Ezra 5

[] O sırada Peygamber Hagay ile İddo oğlu Peygamber Zekeriya, Yahuda ve Yeruşalim’deki Yahudiler’e İsrail Tanrısı’nın adıyla peygamberlikte bulundular.
Haggai nu, de profeet, en Zacharia, de zoon van Iddo, profeteerden tot de Joden, die in Juda en te Jeruzalem waren; in den naam Gods van Israël profeteerden zij tot hen.

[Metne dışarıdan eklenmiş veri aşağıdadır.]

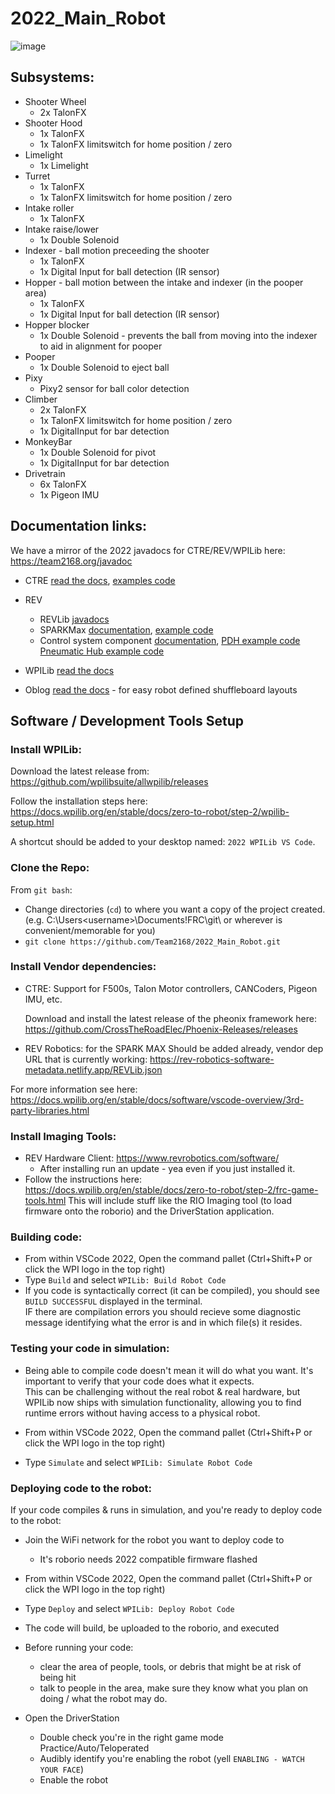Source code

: # 2022_Main_Robot

![image](https://user-images.githubusercontent.com/1295877/149954913-ec88475f-dc2d-41a0-8f8a-b6b7891c93fb.png)

## Subsystems:

* Shooter Wheel
  * 2x TalonFX
* Shooter Hood
  * 1x TalonFX
  * 1x TalonFX limitswitch for home position / zero
* Limelight
  * 1x Limelight
* Turret
  * 1x TalonFX
  * 1x TalonFX limitswitch for home position / zero
* Intake roller
  * 1x TalonFX
* Intake raise/lower
  * 1x Double Solenoid
* Indexer - ball motion preceeding the shooter
  * 1x TalonFX
  * 1x Digital Input for ball detection (IR sensor)
* Hopper - ball motion between the intake and indexer (in the pooper area)
  * 1x TalonFX
  * 1x Digital Input for ball detection (IR sensor)
* Hopper blocker
  * 1x Double Solenoid - prevents the ball from moving into the indexer to aid in alignment for pooper
* Pooper
  * 1x Double Solenoid to eject ball
* Pixy
  * Pixy2 sensor for ball color detection
* Climber
  * 2x TalonFX
  * 1x TalonFX limitswitch for home position / zero
  * 1x DigitalInput for bar detection
* MonkeyBar
  * 1x Double Solenoid for pivot
  * 1x DigitalInput for bar detection
* Drivetrain
  * 6x TalonFX
  * 1x Pigeon IMU

## Documentation links:

We have a mirror of the 2022 javadocs for CTRE/REV/WPILib here: https://team2168.org/javadoc

* CTRE [read the docs](https://docs.ctre-phoenix.com/en/stable/), [examples code](https://github.com/CrossTheRoadElec/Phoenix-Examples-Languages)
* REV
  * REVLib [javadocs](https://codedocs.revrobotics.com/java/com/revrobotics/package-summary.html)
  * SPARKMax [documentation](https://docs.revrobotics.com/sparkmax/), [example code](https://github.com/REVrobotics/SPARK-MAX-Examples)
  * Control system component [documentation](https://docs.revrobotics.com/), [PDH example code](https://github.com/REVrobotics/Power-Distribution-Hub-Examples)
    [Pneumatic Hub example code](https://github.com/REVrobotics/Pneumatic-Hub-Examples)

* WPILib [read the docs](https://docs.wpilib.org/en/stable/)
* Oblog [read the docs](https://oblog-docs.readthedocs.io/en/latest/) - for easy robot defined shuffleboard layouts

## Software / Development Tools Setup

### Install WPILib:

Download the latest release from: https://github.com/wpilibsuite/allwpilib/releases

Follow the installation steps here: https://docs.wpilib.org/en/stable/docs/zero-to-robot/step-2/wpilib-setup.html

A shortcut should be added to your desktop named: `2022 WPILib VS Code`.

### Clone the Repo:

From `git bash`:
  * Change directories (`cd`) to where you want a copy of the project created. (e.g. C:\Users\<username>\Documents\!FRC\git\ or wherever is convenient/memorable for you) 
  * `git clone https://github.com/Team2168/2022_Main_Robot.git`


### Install Vendor dependencies:

* CTRE: Support for F500s, Talon Motor controllers, CANCoders, Pigeon IMU, etc.

  Download and install the latest release of the pheonix framework here: https://github.com/CrossTheRoadElec/Phoenix-Releases/releases
  
* REV Robotics: for the SPARK MAX
  Should be added already, vendor dep URL that is currently working:
  https://rev-robotics-software-metadata.netlify.app/REVLib.json


For more information see here: https://docs.wpilib.org/en/stable/docs/software/vscode-overview/3rd-party-libraries.html

### Install Imaging Tools:

  * REV Hardware Client: https://www.revrobotics.com/software/
    * After installing run an update - yea even if you just installed it.
  * Follow the instructions here: https://docs.wpilib.org/en/stable/docs/zero-to-robot/step-2/frc-game-tools.html
    This will include stuff like the RIO Imaging tool (to load firmware onto the roborio) and the DriverStation application.

### Building code:

  * From within VSCode 2022, Open the command pallet (Ctrl+Shift+P or click the WPI logo in the top right)
  * Type `Build` and select `WPILib: Build Robot Code`
  * If you code is syntactically correct (it can be compiled), you should see `BUILD SUCCESSFUL` displayed in the terminal.  
    IF there are compilation errors you should recieve some diagnostic message identifying what the error is and in which file(s) it resides.

### Testing your code in simulation:

  * Being able to compile code doesn't mean it will do what you want.
    It's important to verify that your code does what it expects.  
    This can be challenging without the real robot & real hardware, but WPILib now ships with simulation functionality,
    allowing you to find runtime errors without having access to a physical robot.

  * From within VSCode 2022, Open the command pallet (Ctrl+Shift+P or click the WPI logo in the top right)
  * Type `Simulate` and select `WPILib: Simulate Robot Code`
  
 
### Deploying code to the robot:
  If your code compiles & runs in simulation, and you're ready to deploy code to the robot: 

  * Join the WiFi network for the robot you want to deploy code to
    * It's roborio needs 2022 compatible firmware flashed

  * From within VSCode 2022, Open the command pallet (Ctrl+Shift+P or click the WPI logo in the top right)
  * Type `Deploy` and select `WPILib: Deploy Robot Code`
  * The code will build, be uploaded to the roborio, and executed
  
  * Before running your code:
     * clear the area of people, tools, or debris that might be at risk of being hit
     * talk to people in the area, make sure they know what you plan on doing / what the robot may do.
   * Open the DriverStation
     * Double check you're in the right game mode Practice/Auto/Teloperated
     * Audibly identify you're enabling the robot (yell `ENABLING - WATCH YOUR FACE`)
     * Enable the robot

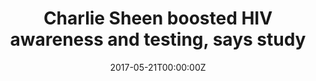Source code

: ---
archived_link: https://web.archive.org/web/20210616203721/https://technology.inquirer.net/62895/charlie-sheen-boosted-hiv-awareness-and-testing-says-study
article: 'Research on Charlie Sheens disclosure of being HIV-positive shows how star
  power can influence people--up to increasing awareness on public health. When actor
  Charlie Sheen publicly revealed he was HIV-positive last November 17, 2015, researchers
  found that there was an uptick in both online searches on HIV and in sales of home-testing
  kits. ADVERTISEMENT Whats striking is that Sheens public disclosure increased sales
  of HIV home-testing kit OraQuick almost eight times more than after long-running
  awareness campaign World AIDS Day, which has been held every December 1 since 1988.
  San Diego State University Graduate School of Public Health research professor John
  W. Ayers headed the research that analyzed Google search data, which found that
  there were millions of searches on HIV prevention and testing after Sheen discussed
  his illness. Notable was that there was no call on HIV awareness at that time from
  either Sheen or public health leaders. The study was published in JAMA Internal
  Medicine. Ayers and his team then analyzed search queries and sales of home-testing
  kit OraQuick within the United States. They found that there was a correlation between
  the online searches on HIV and testing to the number of home-testing kits purchased.
  OraQuick is an oral swab test and is the "only rapid in-home HIV test kit available
  in the United States," according to EurekAlert. The findings of the follow-up study
  on testing were published in Prevention Science. OraQuick sales almost doubled following
  Sheens public admission and "8,225 more sales than expected" was recorded in the
  three weeks after. The research could impact how public health leaders could use
  data such as online searches, and also how they could influence peoples mindsets
  and behavior towards chronic illnesses such as HIV. Ayers said that their studies
  show public health leaders can use "big media data" to become "more responsive to
  the public it serves" instead of waiting for "traditional data" and only taking
  action after it. Co-author Jon-Patrick Allem also concluded that their "findings
  build on earlier studies that suggest empathy is easier to motivate others when
  the empathy is targeted toward an individual versus a group. It is easy to imagine
  that a single individual, like Sheen, disclosing his HIV status may be more compelling
  and motivating for people than an unnamed mass of individuals or a lecture from
  public health leaders." Nina V. Guno/JB RELATED STORIES: Charlie Sheens HIV diagnosis
  sparks record Google hunt Charlie Sheen says he has HIV Read Next'
date: '2017-05-21T00:00:00Z'
image:
  focal_point: Smart
original_link: https://technology.inquirer.net/62895/charlie-sheen-boosted-hiv-awareness-and-testing-says-study
summary: Research on Charlie Sheens disclosure of being HIV-positive shows how star
  power can influence people--up to increasing awareness on public health. When actor
  Charlie Sheen publicly revealed he was HIV-positive last November 17, 2015, researchers
  found that there was an uptick in both online searches on HIV and in sales...
title: Charlie Sheen boosted HIV awareness and testing, says study
---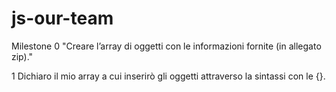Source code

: # js-our-team

Milestone 0 "Creare l’array di oggetti con le informazioni fornite (in allegato zip)."

1 Dichiaro il mio array a cui inserirò gli oggetti attraverso la sintassi con le {}.
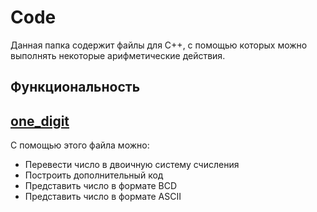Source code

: # Code
Данная папка содержит файлы для C++, с помощью которых можно выполнять некоторые арифметические действия.
## Функциональность
## [one_digit](https://github.com/kihort-si/itmo/blob/main/discrete%20math/code/one_digit.cpp)
С помощью этого файла можно:
- Перевести число в двоичную систему счисления
- Построить дополнительный код
- Представить число в формате BCD
- Представить число в формате ASCII
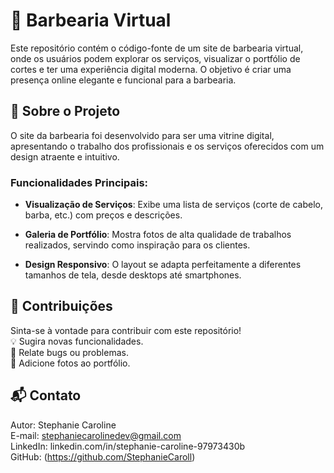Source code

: # 💈 Barbearia Virtual
Este repositório contém o código-fonte de um site de barbearia virtual, onde os usuários podem explorar os serviços, visualizar o portfólio de cortes e ter uma experiência digital moderna. O objetivo é criar uma presença online elegante e funcional para a barbearia.

## 🌟 Sobre o Projeto
O site da barbearia foi desenvolvido para ser uma vitrine digital, apresentando o trabalho dos profissionais e os serviços oferecidos com um design atraente e intuitivo.

### Funcionalidades Principais:
- **Visualização de Serviços**: Exibe uma lista de serviços (corte de cabelo, barba, etc.) com preços e descrições. 

- **Galeria de Portfólio**: Mostra fotos de alta qualidade de trabalhos realizados, servindo como inspiração para os clientes.

- **Design Responsivo**: O layout se adapta perfeitamente a diferentes tamanhos de tela, desde desktops até smartphones.

## 🤝 Contribuições
Sinta-se à vontade para contribuir com este repositório! <br>
💡 Sugira novas funcionalidades.<br>
🐛 Relate bugs ou problemas.<br>
📸 Adicione fotos ao portfólio.<br>

## 📬 Contato
Autor: Stephanie Caroline <br>
E-mail: stephaniecarolinedev@gmail.com <br>
LinkedIn: linkedin.com/in/stephanie-caroline-97973430b <br>
GitHub: (https://github.com/StephanieCaroll) <br>
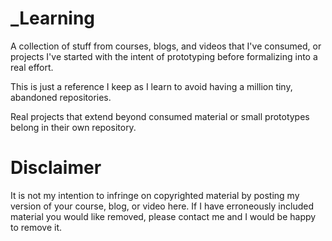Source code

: # _Learning
A collection of stuff from courses, blogs, and videos that I've consumed, or projects
I've started with the intent of prototyping before formalizing into a real effort.

This is just a reference I keep as I learn to avoid having a million tiny, abandoned repositories.

Real projects that extend beyond consumed material or small prototypes belong in their own repository.

# Disclaimer
It is not my intention to infringe on copyrighted material by posting my version of your
course, blog, or video here.  If I have erroneously included material you
would like removed, please contact me and I would be happy to remove it.


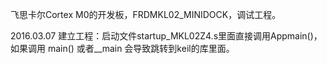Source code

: 
飞思卡尔Cortex M0的开发板，FRDMKL02_MINIDOCK，调试工程。

2016.03.07 建立工程：启动文件startup_MKL02Z4.s里面直接调用Appmain()，如果调用 main() 或者__main 会导致跳转到keil的库里面。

[] [] Bunun üzerine Şealtiel oğlu Zerubbabil ile Yosadak oğlu Yeşu Tanrı’nın Yeruşalim’deki Tapınağı’nı yeniden kurmaya giriştiler. Tanrı’nın peygamberleri de onlarla birlikteydi ve onlara yardım ediyordu.

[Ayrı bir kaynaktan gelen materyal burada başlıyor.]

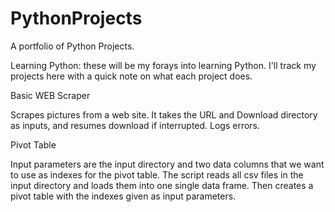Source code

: # PythonProjects
A portfolio of Python Projects.

Learning Python: these will be my forays into learning Python. I'll track my projects here with a quick note on what each project does.

Basic WEB Scraper

Scrapes pictures from a web site. It takes the URL and Download directory as inputs, and resumes download if interrupted. Logs errors.

Pivot Table

Input parameters are the input directory and two data columns that we want to use as indexes for the pivot table. The script reads all csv files in the input directory and loads them into one single data frame. Then creates a pivot table with the indexes given as input parameters.
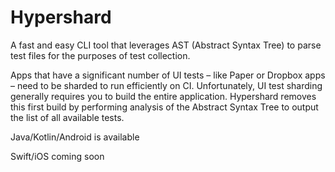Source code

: # Hypershard

A fast and easy CLI tool that leverages AST (Abstract Syntax Tree) to parse test files for the purposes of test collection. 

Apps that have a significant number of UI tests – like Paper or Dropbox apps – need to be sharded to run efficiently on CI. Unfortunately, UI test sharding generally requires you to build the entire application. Hypershard removes this first build by performing analysis of the Abstract Syntax Tree to output the list of all available tests.

Java/Kotlin/Android is available

Swift/iOS coming soon
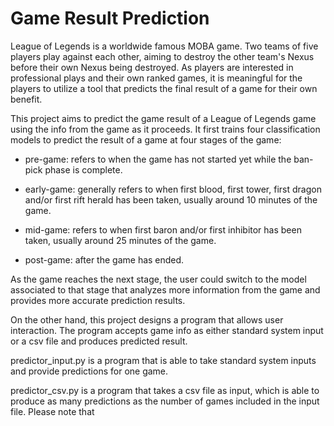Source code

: # Game Result Prediction

League of Legends is a worldwide famous MOBA game. Two teams of five players play against each other, aiming to destroy
the other team's Nexus before their own Nexus being destroyed. As players are interested in professional plays and their
own ranked games, it is meaningful for the players to utilize a tool that predicts the final result of a game for their 
own benefit. 

This project aims to predict the game result of a League of Legends game using the info from the game as it proceeds. It 
first trains four classification models to predict the result of a game at four stages of the game: 

- pre-game: refers to when the game has not started yet while the ban-pick 
phase is complete. 

- early-game: generally refers to when first blood, first tower, first dragon 
and/or first rift herald has been taken, usually around 10 minutes of the game.

- mid-game: refers to when first baron and/or first inhibitor has been taken, 
usually around 25 minutes of the game. 

- post-game: after the game has ended. 

As the game reaches the next stage, the user could switch to the model associated to that stage that analyzes more information 
from the game and provides more accurate prediction results. 

On the other hand, this project designs a program that allows user interaction. The program accepts game info as either 
standard system input or a csv file and produces predicted result. 

predictor_input.py is a program that is able to take standard system inputs and provide predictions for one game. 

predictor_csv.py is a program that takes a csv file as input, which is able to produce as many predictions as the number of games
included in the input file.
Please note that 
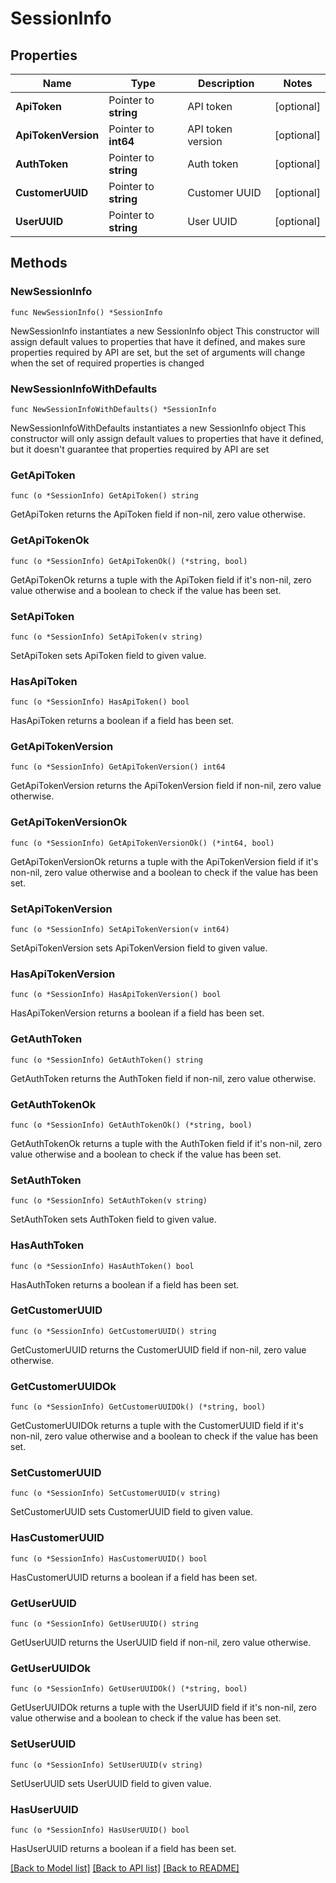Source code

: # SessionInfo

## Properties

Name | Type | Description | Notes
------------ | ------------- | ------------- | -------------
**ApiToken** | Pointer to **string** | API token | [optional] 
**ApiTokenVersion** | Pointer to **int64** | API token version | [optional] 
**AuthToken** | Pointer to **string** | Auth token | [optional] 
**CustomerUUID** | Pointer to **string** | Customer UUID | [optional] 
**UserUUID** | Pointer to **string** | User UUID | [optional] 

## Methods

### NewSessionInfo

`func NewSessionInfo() *SessionInfo`

NewSessionInfo instantiates a new SessionInfo object
This constructor will assign default values to properties that have it defined,
and makes sure properties required by API are set, but the set of arguments
will change when the set of required properties is changed

### NewSessionInfoWithDefaults

`func NewSessionInfoWithDefaults() *SessionInfo`

NewSessionInfoWithDefaults instantiates a new SessionInfo object
This constructor will only assign default values to properties that have it defined,
but it doesn't guarantee that properties required by API are set

### GetApiToken

`func (o *SessionInfo) GetApiToken() string`

GetApiToken returns the ApiToken field if non-nil, zero value otherwise.

### GetApiTokenOk

`func (o *SessionInfo) GetApiTokenOk() (*string, bool)`

GetApiTokenOk returns a tuple with the ApiToken field if it's non-nil, zero value otherwise
and a boolean to check if the value has been set.

### SetApiToken

`func (o *SessionInfo) SetApiToken(v string)`

SetApiToken sets ApiToken field to given value.

### HasApiToken

`func (o *SessionInfo) HasApiToken() bool`

HasApiToken returns a boolean if a field has been set.

### GetApiTokenVersion

`func (o *SessionInfo) GetApiTokenVersion() int64`

GetApiTokenVersion returns the ApiTokenVersion field if non-nil, zero value otherwise.

### GetApiTokenVersionOk

`func (o *SessionInfo) GetApiTokenVersionOk() (*int64, bool)`

GetApiTokenVersionOk returns a tuple with the ApiTokenVersion field if it's non-nil, zero value otherwise
and a boolean to check if the value has been set.

### SetApiTokenVersion

`func (o *SessionInfo) SetApiTokenVersion(v int64)`

SetApiTokenVersion sets ApiTokenVersion field to given value.

### HasApiTokenVersion

`func (o *SessionInfo) HasApiTokenVersion() bool`

HasApiTokenVersion returns a boolean if a field has been set.

### GetAuthToken

`func (o *SessionInfo) GetAuthToken() string`

GetAuthToken returns the AuthToken field if non-nil, zero value otherwise.

### GetAuthTokenOk

`func (o *SessionInfo) GetAuthTokenOk() (*string, bool)`

GetAuthTokenOk returns a tuple with the AuthToken field if it's non-nil, zero value otherwise
and a boolean to check if the value has been set.

### SetAuthToken

`func (o *SessionInfo) SetAuthToken(v string)`

SetAuthToken sets AuthToken field to given value.

### HasAuthToken

`func (o *SessionInfo) HasAuthToken() bool`

HasAuthToken returns a boolean if a field has been set.

### GetCustomerUUID

`func (o *SessionInfo) GetCustomerUUID() string`

GetCustomerUUID returns the CustomerUUID field if non-nil, zero value otherwise.

### GetCustomerUUIDOk

`func (o *SessionInfo) GetCustomerUUIDOk() (*string, bool)`

GetCustomerUUIDOk returns a tuple with the CustomerUUID field if it's non-nil, zero value otherwise
and a boolean to check if the value has been set.

### SetCustomerUUID

`func (o *SessionInfo) SetCustomerUUID(v string)`

SetCustomerUUID sets CustomerUUID field to given value.

### HasCustomerUUID

`func (o *SessionInfo) HasCustomerUUID() bool`

HasCustomerUUID returns a boolean if a field has been set.

### GetUserUUID

`func (o *SessionInfo) GetUserUUID() string`

GetUserUUID returns the UserUUID field if non-nil, zero value otherwise.

### GetUserUUIDOk

`func (o *SessionInfo) GetUserUUIDOk() (*string, bool)`

GetUserUUIDOk returns a tuple with the UserUUID field if it's non-nil, zero value otherwise
and a boolean to check if the value has been set.

### SetUserUUID

`func (o *SessionInfo) SetUserUUID(v string)`

SetUserUUID sets UserUUID field to given value.

### HasUserUUID

`func (o *SessionInfo) HasUserUUID() bool`

HasUserUUID returns a boolean if a field has been set.


[[Back to Model list]](../README.md#documentation-for-models) [[Back to API list]](../README.md#documentation-for-api-endpoints) [[Back to README]](../README.md)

Toen maakten zich op Zerubbabel, de zoon van Sealthiël, en Jesua, de zoon van Jozadak, en begonnen te bouwen het huis Gods, Die te Jeruzalem woont; en met hen de profeten Gods, die hen ondersteunden.

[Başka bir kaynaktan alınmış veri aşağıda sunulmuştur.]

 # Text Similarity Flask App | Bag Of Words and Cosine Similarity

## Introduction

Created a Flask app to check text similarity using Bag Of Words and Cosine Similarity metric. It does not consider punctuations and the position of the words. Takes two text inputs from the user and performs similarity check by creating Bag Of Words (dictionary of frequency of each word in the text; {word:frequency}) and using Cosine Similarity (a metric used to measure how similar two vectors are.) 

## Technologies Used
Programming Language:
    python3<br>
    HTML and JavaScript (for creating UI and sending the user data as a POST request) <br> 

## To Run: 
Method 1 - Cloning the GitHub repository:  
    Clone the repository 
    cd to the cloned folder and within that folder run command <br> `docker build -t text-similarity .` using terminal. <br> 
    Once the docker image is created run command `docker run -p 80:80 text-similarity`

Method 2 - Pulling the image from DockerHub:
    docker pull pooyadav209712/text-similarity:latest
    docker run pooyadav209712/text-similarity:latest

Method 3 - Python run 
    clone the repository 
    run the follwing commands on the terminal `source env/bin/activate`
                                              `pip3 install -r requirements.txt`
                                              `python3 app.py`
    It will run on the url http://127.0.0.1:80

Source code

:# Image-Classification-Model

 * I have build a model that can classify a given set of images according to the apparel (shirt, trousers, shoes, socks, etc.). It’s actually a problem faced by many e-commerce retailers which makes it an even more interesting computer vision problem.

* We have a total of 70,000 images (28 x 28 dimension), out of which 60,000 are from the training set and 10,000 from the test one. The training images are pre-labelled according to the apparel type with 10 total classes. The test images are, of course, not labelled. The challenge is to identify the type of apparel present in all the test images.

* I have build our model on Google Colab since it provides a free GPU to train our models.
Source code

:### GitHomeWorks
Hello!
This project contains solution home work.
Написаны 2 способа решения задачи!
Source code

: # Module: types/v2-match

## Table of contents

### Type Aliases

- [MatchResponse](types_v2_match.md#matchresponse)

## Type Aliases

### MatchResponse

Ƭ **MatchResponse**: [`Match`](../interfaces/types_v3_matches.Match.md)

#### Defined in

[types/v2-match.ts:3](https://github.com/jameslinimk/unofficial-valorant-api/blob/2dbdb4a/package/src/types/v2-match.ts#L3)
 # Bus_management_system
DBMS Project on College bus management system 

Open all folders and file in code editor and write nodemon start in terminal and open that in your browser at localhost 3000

Fırat’ın batı yakasındaki bölgenin valisi Tattenay, Şetar-Bozenay ve çalışma arkadaşları onlara gidip, “Bu tapınağı yeniden kurmak ve yapımını tamamlamak için size kim yetki verdi?” diye sordular.
Te dier tijd kwam tot hen Thathnai, de landvoogd aan deze zijde der rivier, en Sthar-boznai, en hun gezelschap, en zeiden aldus tot hen: Wie heeft ulieden bevel gegeven dit huis te bouwen, en dezen muur te voltrekken?
Yapıyı kuranların adlarını da sordular.
Toen zeiden wij aldus tot hen, en welke de namen waren der mannen, die dit gebouw bouwden.
Ama Tanrıları Yahudi ileri gelenlerini koruyordu. Bu yüzden, Darius’a bir haber gönderilip ondan yazılı bir yanıt alınıncaya dek Yahudiler durdurulmadı.
Doch het oog huns Gods was over de oudsten der Joden, dat zij hun niet beletten, totdat de zaak aan Darius kwam, en zij alsdan daarover een brief wederbrachten.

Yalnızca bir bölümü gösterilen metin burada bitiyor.